## Exercise prompt
The records that follow are to be given again exactly, with their pictures omitted.

----

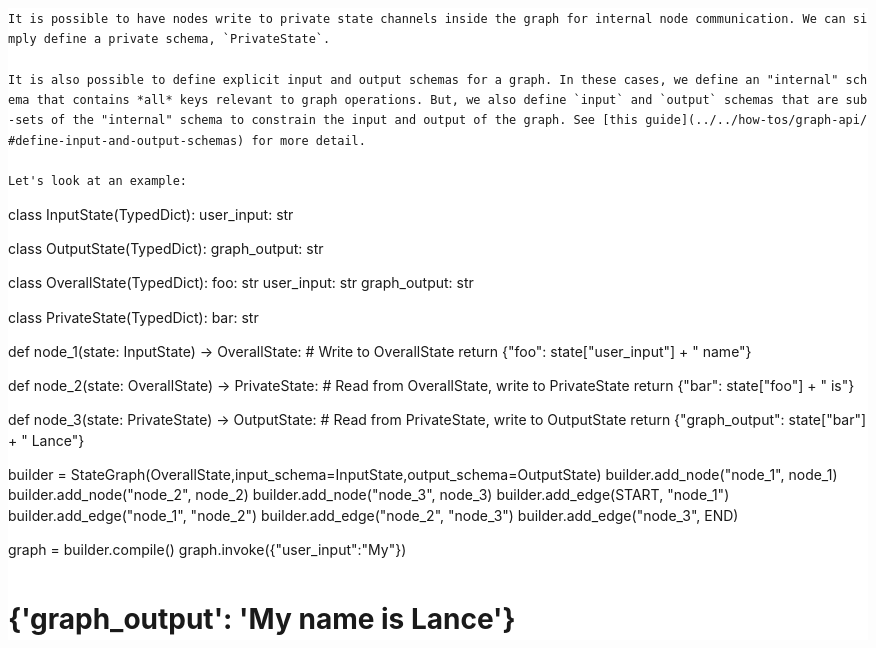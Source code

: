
 ```
It is possible to have nodes write to private state channels inside the graph for internal node communication. We can simply define a private schema, `PrivateState`.

It is also possible to define explicit input and output schemas for a graph. In these cases, we define an "internal" schema that contains *all* keys relevant to graph operations. But, we also define `input` and `output` schemas that are sub-sets of the "internal" schema to constrain the input and output of the graph. See [this guide](../../how-tos/graph-api/#define-input-and-output-schemas) for more detail.

Let's look at an example:

```
class InputState(TypedDict):
    user_input: str

class OutputState(TypedDict):
    graph_output: str

class OverallState(TypedDict):
    foo: str
    user_input: str
    graph_output: str

class PrivateState(TypedDict):
    bar: str

def node_1(state: InputState) -> OverallState:
    # Write to OverallState
    return {"foo": state["user_input"] + " name"}

def node_2(state: OverallState) -> PrivateState:
    # Read from OverallState, write to PrivateState
    return {"bar": state["foo"] + " is"}

def node_3(state: PrivateState) -> OutputState:
    # Read from PrivateState, write to OutputState
    return {"graph_output": state["bar"] + " Lance"}

builder = StateGraph(OverallState,input_schema=InputState,output_schema=OutputState)
builder.add_node("node_1", node_1)
builder.add_node("node_2", node_2)
builder.add_node("node_3", node_3)
builder.add_edge(START, "node_1")
builder.add_edge("node_1", "node_2")
builder.add_edge("node_2", "node_3")
builder.add_edge("node_3", END)

graph = builder.compile()
graph.invoke({"user_input":"My"})
# {'graph_output': 'My name is Lance'}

----

## Problem solution
Source code

:
 ```
It is possible to have nodes write to private state channels inside the graph for internal node communication. We can simply define a private schema, `PrivateState`.

It is also possible to define explicit input and output schemas for a graph. In these cases, we define an "internal" schema that contains *all* keys relevant to graph operations. But, we also define `input` and `output` schemas that are sub-sets of the "internal" schema to constrain the input and output of the graph. See [this guide](../../how-tos/graph-api/#define-input-and-output-schemas) for more detail.

Let's look at an example:

```
class InputState(TypedDict):
    user_input: str

class OutputState(TypedDict):
    graph_output: str

class OverallState(TypedDict):
    foo: str
    user_input: str
    graph_output: str

class PrivateState(TypedDict):
    bar: str

def node_1(state: InputState) -> OverallState:
    # Write to OverallState
    return {"foo": state["user_input"] + " name"}

def node_2(state: OverallState) -> PrivateState:
    # Read from OverallState, write to PrivateState
    return {"bar": state["foo"] + " is"}

def node_3(state: PrivateState) -> OutputState:
    # Read from PrivateState, write to OutputState
    return {"graph_output": state["bar"] + " Lance"}

builder = StateGraph(OverallState,input_schema=InputState,output_schema=OutputState)
builder.add_node("node_1", node_1)
builder.add_node("node_2", node_2)
builder.add_node("node_3", node_3)
builder.add_edge(START, "node_1")
builder.add_edge("node_1", "node_2")
builder.add_edge("node_2", "node_3")
builder.add_edge("node_3", END)

graph = builder.compile()
graph.invoke({"user_input":"My"})
# {'graph_output': 'My name is Lance'}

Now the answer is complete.